### Your instructions
Extract all lines from the data beneath that include the word "optional".

### Data for review
######

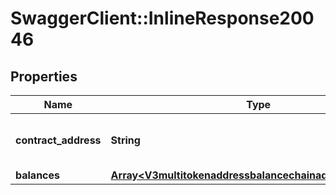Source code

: # SwaggerClient::InlineResponse20046

## Properties
Name | Type | Description | Notes
------------ | ------------- | ------------- | -------------
**contract_address** | **String** | Contract address of the Multi Token | [optional] 
**balances** | [**Array&lt;V3multitokenaddressbalancechainaddressBalances&gt;**](V3multitokenaddressbalancechainaddressBalances.md) |  | [optional]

######

### Solution for this exercise
**contract_address** | **String** | Contract address of the Multi Token | [optional] 
**balances** | [**Array&lt;V3multitokenaddressbalancechainaddressBalances&gt;**](V3multitokenaddressbalancechainaddressBalances.md) |  | [optional]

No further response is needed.